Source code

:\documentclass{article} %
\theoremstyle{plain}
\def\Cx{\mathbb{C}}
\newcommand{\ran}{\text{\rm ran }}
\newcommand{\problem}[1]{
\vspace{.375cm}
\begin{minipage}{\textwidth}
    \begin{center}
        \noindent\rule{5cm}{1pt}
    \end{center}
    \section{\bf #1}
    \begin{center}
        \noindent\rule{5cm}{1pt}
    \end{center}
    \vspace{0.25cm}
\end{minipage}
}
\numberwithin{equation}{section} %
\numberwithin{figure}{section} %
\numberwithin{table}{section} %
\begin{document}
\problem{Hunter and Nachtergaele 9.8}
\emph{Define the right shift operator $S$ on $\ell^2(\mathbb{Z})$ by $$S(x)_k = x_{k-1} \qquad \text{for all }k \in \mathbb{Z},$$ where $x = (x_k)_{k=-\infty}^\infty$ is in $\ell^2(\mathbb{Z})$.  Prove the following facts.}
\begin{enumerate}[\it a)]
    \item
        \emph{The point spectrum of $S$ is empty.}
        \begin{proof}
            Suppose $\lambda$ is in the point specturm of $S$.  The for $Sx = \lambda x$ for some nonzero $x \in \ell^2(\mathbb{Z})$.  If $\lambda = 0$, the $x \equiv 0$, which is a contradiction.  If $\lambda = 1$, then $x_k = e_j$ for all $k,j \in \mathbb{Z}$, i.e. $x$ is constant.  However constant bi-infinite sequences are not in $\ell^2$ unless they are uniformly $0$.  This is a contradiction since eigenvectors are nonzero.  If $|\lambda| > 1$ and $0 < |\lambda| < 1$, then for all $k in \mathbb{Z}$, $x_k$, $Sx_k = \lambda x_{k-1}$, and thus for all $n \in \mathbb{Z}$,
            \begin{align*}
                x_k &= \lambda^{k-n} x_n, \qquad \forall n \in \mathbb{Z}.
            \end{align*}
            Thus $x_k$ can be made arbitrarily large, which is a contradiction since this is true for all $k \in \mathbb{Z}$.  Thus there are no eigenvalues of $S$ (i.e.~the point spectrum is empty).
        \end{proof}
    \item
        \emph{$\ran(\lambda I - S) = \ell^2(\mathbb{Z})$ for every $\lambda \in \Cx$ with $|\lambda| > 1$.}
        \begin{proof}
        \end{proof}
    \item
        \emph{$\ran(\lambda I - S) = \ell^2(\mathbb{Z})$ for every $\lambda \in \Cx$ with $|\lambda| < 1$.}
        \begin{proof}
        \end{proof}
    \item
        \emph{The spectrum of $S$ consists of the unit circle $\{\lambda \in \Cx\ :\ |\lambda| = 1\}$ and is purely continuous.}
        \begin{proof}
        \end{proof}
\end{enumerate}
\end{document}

What the task asks
Each line above must be reproduced exactly as it stands.

Response to the task
Source code

:\documentclass{article} %
\theoremstyle{plain}
\def\Cx{\mathbb{C}}
\newcommand{\ran}{\text{\rm ran }}
\newcommand{\problem}[1]{
\vspace{.375cm}
\begin{minipage}{\textwidth}
    \begin{center}
        \noindent\rule{5cm}{1pt}
    \end{center}
    \section{\bf #1}
    \begin{center}
        \noindent\rule{5cm}{1pt}
    \end{center}
    \vspace{0.25cm}
\end{minipage}
}
\numberwithin{equation}{section} %
\numberwithin{figure}{section} %
\numberwithin{table}{section} %
\begin{document}
\problem{Hunter and Nachtergaele 9.8}
\emph{Define the right shift operator $S$ on $\ell^2(\mathbb{Z})$ by $$S(x)_k = x_{k-1} \qquad \text{for all }k \in \mathbb{Z},$$ where $x = (x_k)_{k=-\infty}^\infty$ is in $\ell^2(\mathbb{Z})$.  Prove the following facts.}
\begin{enumerate}[\it a)]
    \item
        \emph{The point spectrum of $S$ is empty.}
        \begin{proof}
            Suppose $\lambda$ is in the point specturm of $S$.  The for $Sx = \lambda x$ for some nonzero $x \in \ell^2(\mathbb{Z})$.  If $\lambda = 0$, the $x \equiv 0$, which is a contradiction.  If $\lambda = 1$, then $x_k = e_j$ for all $k,j \in \mathbb{Z}$, i.e. $x$ is constant.  However constant bi-infinite sequences are not in $\ell^2$ unless they are uniformly $0$.  This is a contradiction since eigenvectors are nonzero.  If $|\lambda| > 1$ and $0 < |\lambda| < 1$, then for all $k in \mathbb{Z}$, $x_k$, $Sx_k = \lambda x_{k-1}$, and thus for all $n \in \mathbb{Z}$,
            \begin{align*}
                x_k &= \lambda^{k-n} x_n, \qquad \forall n \in \mathbb{Z}.
            \end{align*}
            Thus $x_k$ can be made arbitrarily large, which is a contradiction since this is true for all $k \in \mathbb{Z}$.  Thus there are no eigenvalues of $S$ (i.e.~the point spectrum is empty).
        \end{proof}
    \item
        \emph{$\ran(\lambda I - S) = \ell^2(\mathbb{Z})$ for every $\lambda \in \Cx$ with $|\lambda| > 1$.}
        \begin{proof}
        \end{proof}
    \item
        \emph{$\ran(\lambda I - S) = \ell^2(\mathbb{Z})$ for every $\lambda \in \Cx$ with $|\lambda| < 1$.}
        \begin{proof}
        \end{proof}
    \item
        \emph{The spectrum of $S$ consists of the unit circle $\{\lambda \in \Cx\ :\ |\lambda| = 1\}$ and is purely continuous.}
        \begin{proof}
        \end{proof}
\end{enumerate}
\end{document}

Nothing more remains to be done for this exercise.